The students, led by engineering graduate student Daniel Shepard, built the equipment they used for the hijacking, which is known in the GPS community as "spoofing," for about $1,000. But it wasn't exactly easy, according to Humphreys, who directs the Radionavigation Laboratory on the Austin campus.
"It didn't take expensive equipment, but the software took us four years to develop," he said.
It was possible to hijack the drone, he added, because civilian drones are "inherently insecure." The satellite signals used to guide everything from a GPS system on a cell phone to ships at sea are "unencrypted, open, and unauthenticated."
It should be technically possible to fix that, Humphreys said, but the easiest way – encrypt the signals – would deny GPS to ordinary citizens, or at least make it far less accurate, and "GPS signals have become embedded deeply in our national infrastructure and in our daily lives."
Military drones are protected by encryption, and it would be far more difficult to commandeer a DOD drone, but that's not to say it couldn't happen.
The CIA launched a spy drone over Iran last December, and it disappeared. Iranians later claimed they had "spoofed" and recovered the drone, but it is not known whether it had a military, or civilian, guidance system.

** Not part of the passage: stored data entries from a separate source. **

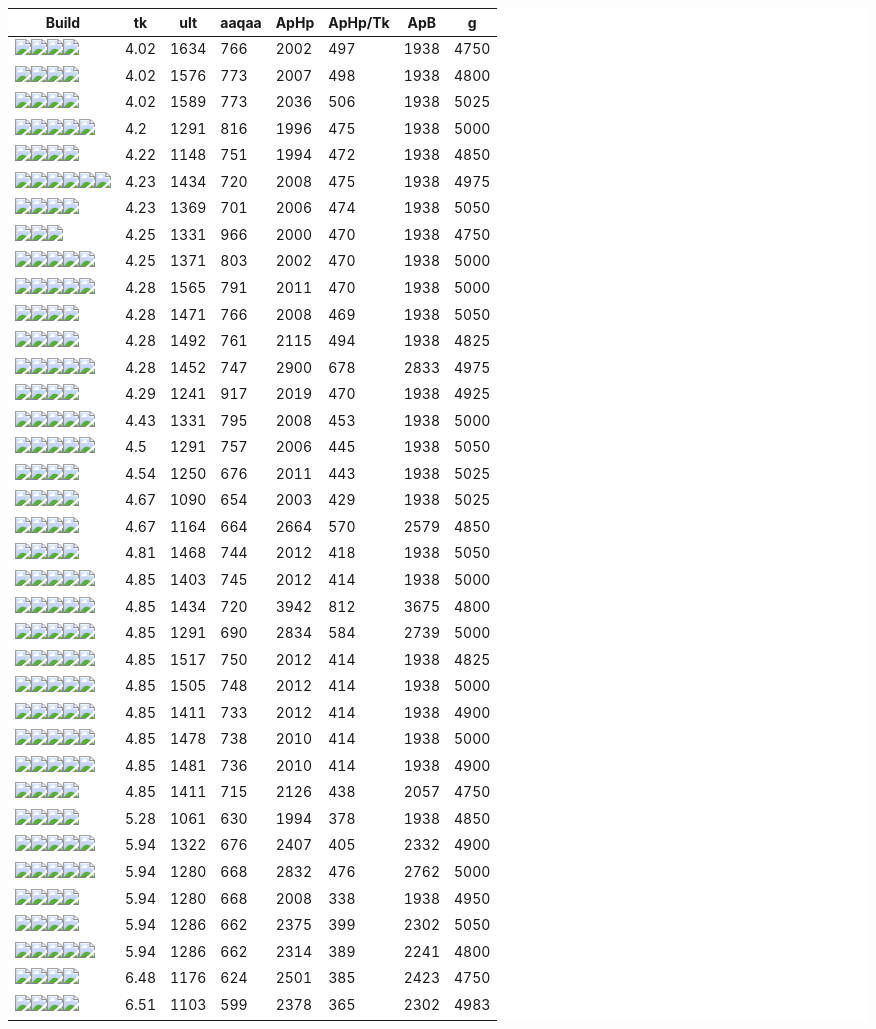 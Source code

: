 



 Build |tk|ult|aaqaa|ApHp|ApHp/Tk|ApB|g
-|-|-|-|-|-|-|-
![](/item/6691.png)![](/item/1001.png)![](/item/1053.png)![](/item/1055.png)|4.02|1634|766|2002|497|1938|4750
![](/item/3142.png)![](/item/1053.png)![](/item/1055.png)![](/item/1036.png)|4.02|1576|773|2007|498|1938|4800
![](/item/3074.png)![](/item/1001.png)![](/item/1055.png)![](/item/1037.png)|4.02|1589|773|2036|506|1938|5025
![](/item/6672.png)![](/item/1001.png)![](/item/1053.png)![](/item/1055.png)![](/item/1036.png)|4.2|1291|816|1996|475|1938|5000
![](/item/3124.png)![](/item/1001.png)![](/item/1053.png)![](/item/1055.png)|4.22|1148|751|1994|472|1938|4850
![](/item/3006.png)![](/item/1053.png)![](/item/1055.png)![](/item/1038.png)![](/item/1037.png)![](/item/1036.png)|4.23|1434|720|2008|475|1938|4975
![](/item/6695.png)![](/item/1053.png)![](/item/1055.png)![](/item/3006.png)|4.23|1369|701|2006|474|1938|5050
![](/item/6671.png)![](/item/1053.png)![](/item/1055.png)|4.25|1331|966|2000|470|1938|4750
![](/item/3095.png)![](/item/1001.png)![](/item/1053.png)![](/item/1055.png)![](/item/1036.png)|4.25|1371|803|2002|470|1938|5000
![](/item/6676.png)![](/item/1001.png)![](/item/1053.png)![](/item/1055.png)![](/item/1036.png)|4.28|1565|791|2011|470|1938|5000
![](/item/3031.png)![](/item/1001.png)![](/item/1053.png)![](/item/1055.png)|4.28|1471|766|2008|469|1938|5050
![](/item/3072.png)![](/item/1001.png)![](/item/1055.png)![](/item/1037.png)|4.28|1492|761|2115|494|1938|4825
![](/item/6673.png)![](/item/1001.png)![](/item/1055.png)![](/item/1037.png)![](/item/1036.png)|4.28|1452|747|2900|678|2833|4975
![](/item/3153.png)![](/item/1001.png)![](/item/1055.png)![](/item/1037.png)|4.29|1241|917|2019|470|1938|4925
![](/item/3087.png)![](/item/1001.png)![](/item/1053.png)![](/item/1055.png)![](/item/1036.png)|4.43|1331|795|2008|453|1938|5000
![](/item/3094.png)![](/item/1053.png)![](/item/1055.png)![](/item/1036.png)![](/item/1036.png)|4.5|1291|757|2006|445|1938|5050
![](/item/3046.png)![](/item/1053.png)![](/item/1055.png)![](/item/1037.png)|4.54|1250|676|2011|443|1938|5025
![](/item/3085.png)![](/item/1053.png)![](/item/1055.png)![](/item/1037.png)|4.67|1090|654|2003|429|1938|5025
![](/item/3091.png)![](/item/1001.png)![](/item/1053.png)![](/item/1055.png)|4.67|1164|664|2664|570|2579|4850
![](/item/6675.png)![](/item/1001.png)![](/item/1053.png)![](/item/1055.png)|4.81|1468|744|2012|418|1938|5050
![](/item/3036.png)![](/item/1001.png)![](/item/1053.png)![](/item/1055.png)![](/item/1036.png)|4.85|1403|745|2012|414|1938|5000
![](/item/3156.png)![](/item/1001.png)![](/item/1053.png)![](/item/1055.png)![](/item/1036.png)|4.85|1434|720|3942|812|3675|4800
![](/item/3139.png)![](/item/1001.png)![](/item/1053.png)![](/item/1055.png)![](/item/1036.png)|4.85|1291|690|2834|584|2739|5000
![](/item/3179.png)![](/item/1001.png)![](/item/1053.png)![](/item/1055.png)![](/item/1037.png)|4.85|1517|750|2012|414|1938|4825
![](/item/6696.png)![](/item/1001.png)![](/item/1053.png)![](/item/1055.png)![](/item/1036.png)|4.85|1505|748|2012|414|1938|5000
![](/item/3508.png)![](/item/1001.png)![](/item/1053.png)![](/item/1055.png)![](/item/1036.png)|4.85|1411|733|2012|414|1938|4900
![](/item/6693.png)![](/item/1001.png)![](/item/1053.png)![](/item/1055.png)![](/item/1036.png)|4.85|1478|738|2010|414|1938|5000
![](/item/3004.png)![](/item/1001.png)![](/item/1053.png)![](/item/1055.png)![](/item/1036.png)|4.85|1481|736|2010|414|1938|4900
![](/item/6692.png)![](/item/1001.png)![](/item/1053.png)![](/item/1055.png)|4.85|1411|715|2126|438|2057|4750
![](/item/3115.png)![](/item/1001.png)![](/item/1053.png)![](/item/1055.png)|5.28|1061|630|1994|378|1938|4850
![](/item/3814.png)![](/item/1001.png)![](/item/1053.png)![](/item/1055.png)![](/item/1036.png)|5.94|1322|676|2407|405|2332|4900
![](/item/3026.png)![](/item/1001.png)![](/item/1053.png)![](/item/1055.png)![](/item/1036.png)|5.94|1280|668|2832|476|2762|5000
![](/item/6333.png)![](/item/1001.png)![](/item/1053.png)![](/item/1055.png)|5.94|1280|668|2008|338|1938|4950
![](/item/3161.png)![](/item/1001.png)![](/item/1053.png)![](/item/1055.png)|5.94|1286|662|2375|399|2302|5050
![](/item/6609.png)![](/item/1001.png)![](/item/1053.png)![](/item/1055.png)![](/item/1036.png)|5.94|1286|662|2314|389|2241|4800
![](/item/3071.png)![](/item/1001.png)![](/item/1053.png)![](/item/1055.png)|6.48|1176|624|2501|385|2423|4750
![](/item/3078.png)![](/item/1001.png)![](/item/1053.png)![](/item/1055.png)|6.51|1103|599|2378|365|2302|4983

"I don't think they would be so unwise as to make that a civilian GPS-based drone, but I can't say for sure," Humphreys said. There has been much speculation among experts in the field, but so far little seems to be known about the CIA fiasco.
Humphreys' team has not attempted to hijack a military drone, and even he doubts they could do it. But civilian drones? That's another matter.
Civilian Drones Becoming More Common
There isn't a lot of time to fix this problem. Congress has mandated that the Federal Aviation Administration come up with the rules to allow civilian drones in U.S. airspace by 2015.
And after that, they could be everywhere.
Before May 2, 2000, GPS satellite signals available to civilian receivers were deliberately "degraded," or made less precise, to avoid their misuse. But on that date, "positioning errors that had been the size of a football field turned into errors the size of a small room," Humphreys wrote in an earlier technical report. Today, an inexpensive system can almost pinpoint the position of the receiver.
And that's just the beginning. The GPS community is all abuzz these days with something called "dots." That's just what it sounds like: a receiver no bigger than a dot. They will be everywhere. You will never have to look for your car keys again.
So any attempt to tame a technology that is that embedded in our society is going to be difficult.
Hackers have demonstrated they will break any code possible, just because it's there. So there will undoubtedly be many attempts "spoof" not only drones, but also any system that depends on GPS to know where it is.
Humphrey's students have shown that it can be done, although their first attempt focused on a relatively stationary drone. Next, they will try the same trick on a moving drone, which will be considerably more difficult, unless it is moving in a straight course. If it's making evasive movements, it will be harder.
Let's see if they succeed. As Humphrey noted, we all could use a wakeup call.